Publicado en DiarioAB el 01 de agosto de 2013
Todavía estamos impactados por el terrible accidente de tren en Santiago de Compostela. No tanto, comparado con nuestro pesar por las víctimas, pero bastante, nos ha impactado el funeral oficial y católico a las 79 víctimas.
Probablemente a algunos nuestra reflexión les resulte completamente inadecuada, y no es nuestra intención molestar a nadie, pero tenemos derecho a expresar nuestras ideas y nos consta que no somos los únicos que se preguntaron dónde estaba el Apóstol Santiago unas horas antes del día de su festividad; cómo puede existir una divinidad omnipotente, omnisciente y omnipresente que pueda permitir que sucedan estas cosas siendo, al mismo tiempo, todo amor y benevolencia. Tampoco somos los únicos en pensar si esas 79 víctimas y sus familiares han aceptado, todas, el tipo de ceremonia católica que se celebró en la Catedral de Santiago, con presencia del Gobierno y, además, presidida por miembros de una familia desprestigiada y manifiestamente pecadora, en un momento en el que nos lanzan mierda a todos para dar y tomar. Un acto que seguramente no consuele a ningún familiar, pero que para algunos, si pudiéramos ponernos en su lugar —lo que dudamos podamos—, nos resulta del todo irrespetuoso en un estado aconfesional. Pues la Constitución Española, esa que algunos no pierden ocasión para recordar su valor, pero que, probablemente, no se han leído a fondo, dice que: “Ninguna confesión tendrá carácter estatal”. ¿Por qué entonces, ante un suceso de estas características, terrible, se ha de celebrar una ceremonia de la religión católica a la que acude Gobierno y Jefatura del Estado? ¿Es que morirse es cosa sólo de católicos?
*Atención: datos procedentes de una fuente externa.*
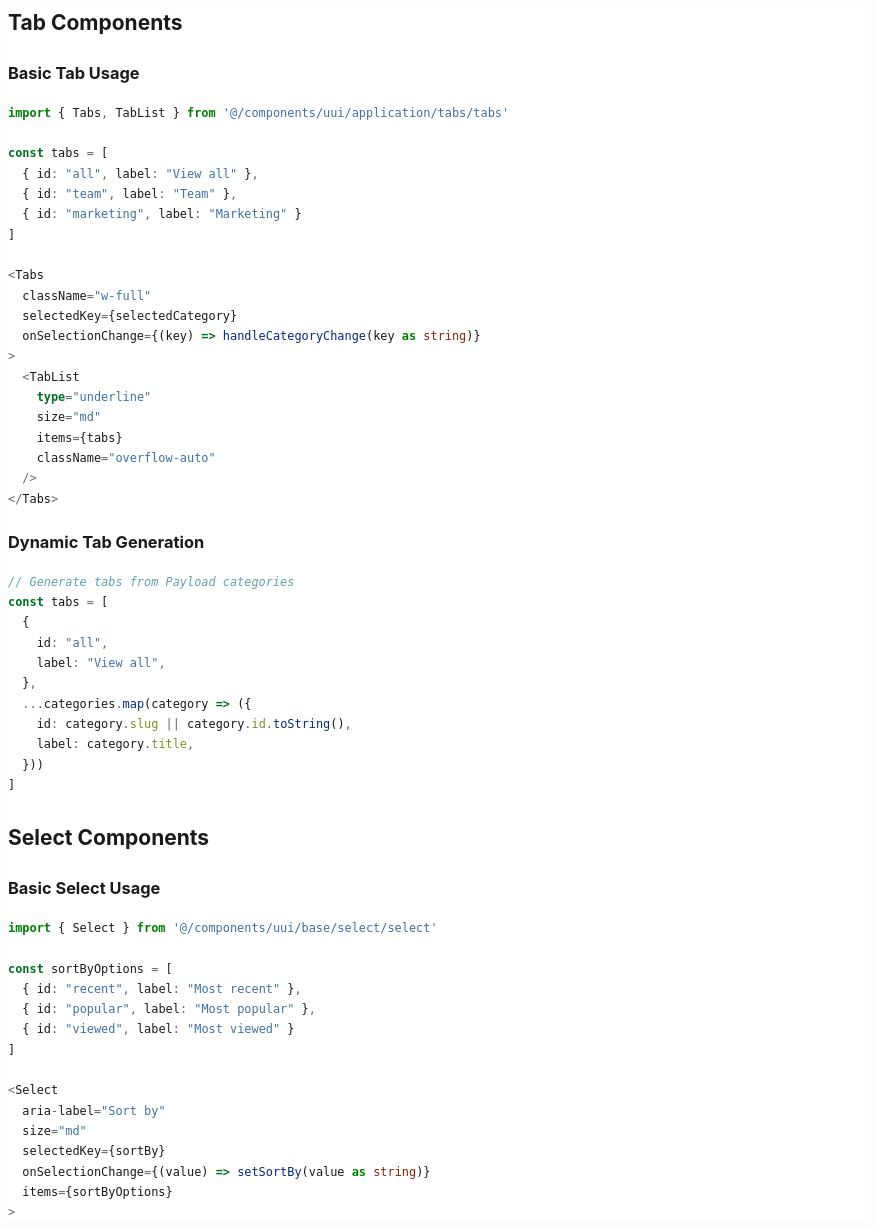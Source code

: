 ## Tab Components

### Basic Tab Usage

```typescript
import { Tabs, TabList } from '@/components/uui/application/tabs/tabs'

const tabs = [
  { id: "all", label: "View all" },
  { id: "team", label: "Team" },
  { id: "marketing", label: "Marketing" }
]

<Tabs
  className="w-full"
  selectedKey={selectedCategory}
  onSelectionChange={(key) => handleCategoryChange(key as string)}
>
  <TabList
    type="underline"
    size="md"
    items={tabs}
    className="overflow-auto"
  />
</Tabs>
```

### Dynamic Tab Generation

```typescript
// Generate tabs from Payload categories
const tabs = [
  {
    id: "all",
    label: "View all",
  },
  ...categories.map(category => ({
    id: category.slug || category.id.toString(),
    label: category.title,
  }))
]
```

## Select Components

### Basic Select Usage

```typescript
import { Select } from '@/components/uui/base/select/select'

const sortByOptions = [
  { id: "recent", label: "Most recent" },
  { id: "popular", label: "Most popular" },
  { id: "viewed", label: "Most viewed" }
]

<Select
  aria-label="Sort by"
  size="md"
  selectedKey={sortBy}
  onSelectionChange={(value) => setSortBy(value as string)}
  items={sortByOptions}
>
```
Si aplicamos una simple regla de tres y las estadísticas del último barómetro del CIS (preguntas 35 y 35a), probablemente de las 79 víctimas, 33 aun declarándose católicos no van a misa casi nunca, además no solo habría 20 ateos o no creyentes sino que es probable que alguna profesara una religión diferente a la cristina, ya no digamos católica.
A quienes nos han educado en la libertad de pensamiento, en el profundo respeto a las religiones, pero sufriendo un enorme desprecio por ser ateos, nos parece una gravísima falta de respeto que se hagan este tipo de demostraciones si uno solo de los fallecidos no estuviera de acuerdo con esta celebración. ¿Acaso no nos parecería una falta de respeto que un católico recibiera un funeral musulmán o judío en contra de sus convicciones?
No obstante, lo que nos parece realmente más terrible es que solo unos pocos se planteen que esto pueda significar una profunda falta de respeto, incluso una ilegalidad anticonstitucional, y que lo verdaderamente adecuado no sea una ceremonia laica en recuerdo de las víctimas o, tal y como está la clase política, que realmente lo mejor hubiera sido no hacer nada. Solo pensar que si alguna vez fallecemos en un accidente colectivo podamos ser, además, víctimas de una ceremonia de estas características, −presidida por un obispo o cardenal de una de las organizaciones más sangrientas de la historia de la humanidad, por un presidente de gobierno de un estado aconfesional envuelto en un escándalo de como mínimo falta de honestidad y por un representante de una institución propia del medievo, heredera de una dictadura, acompañados por un líder de la oposición que no aprobó la Ley de Libertad Religiosa−, nos dan ganas de pedir, por favor, que nos maten de nuevo.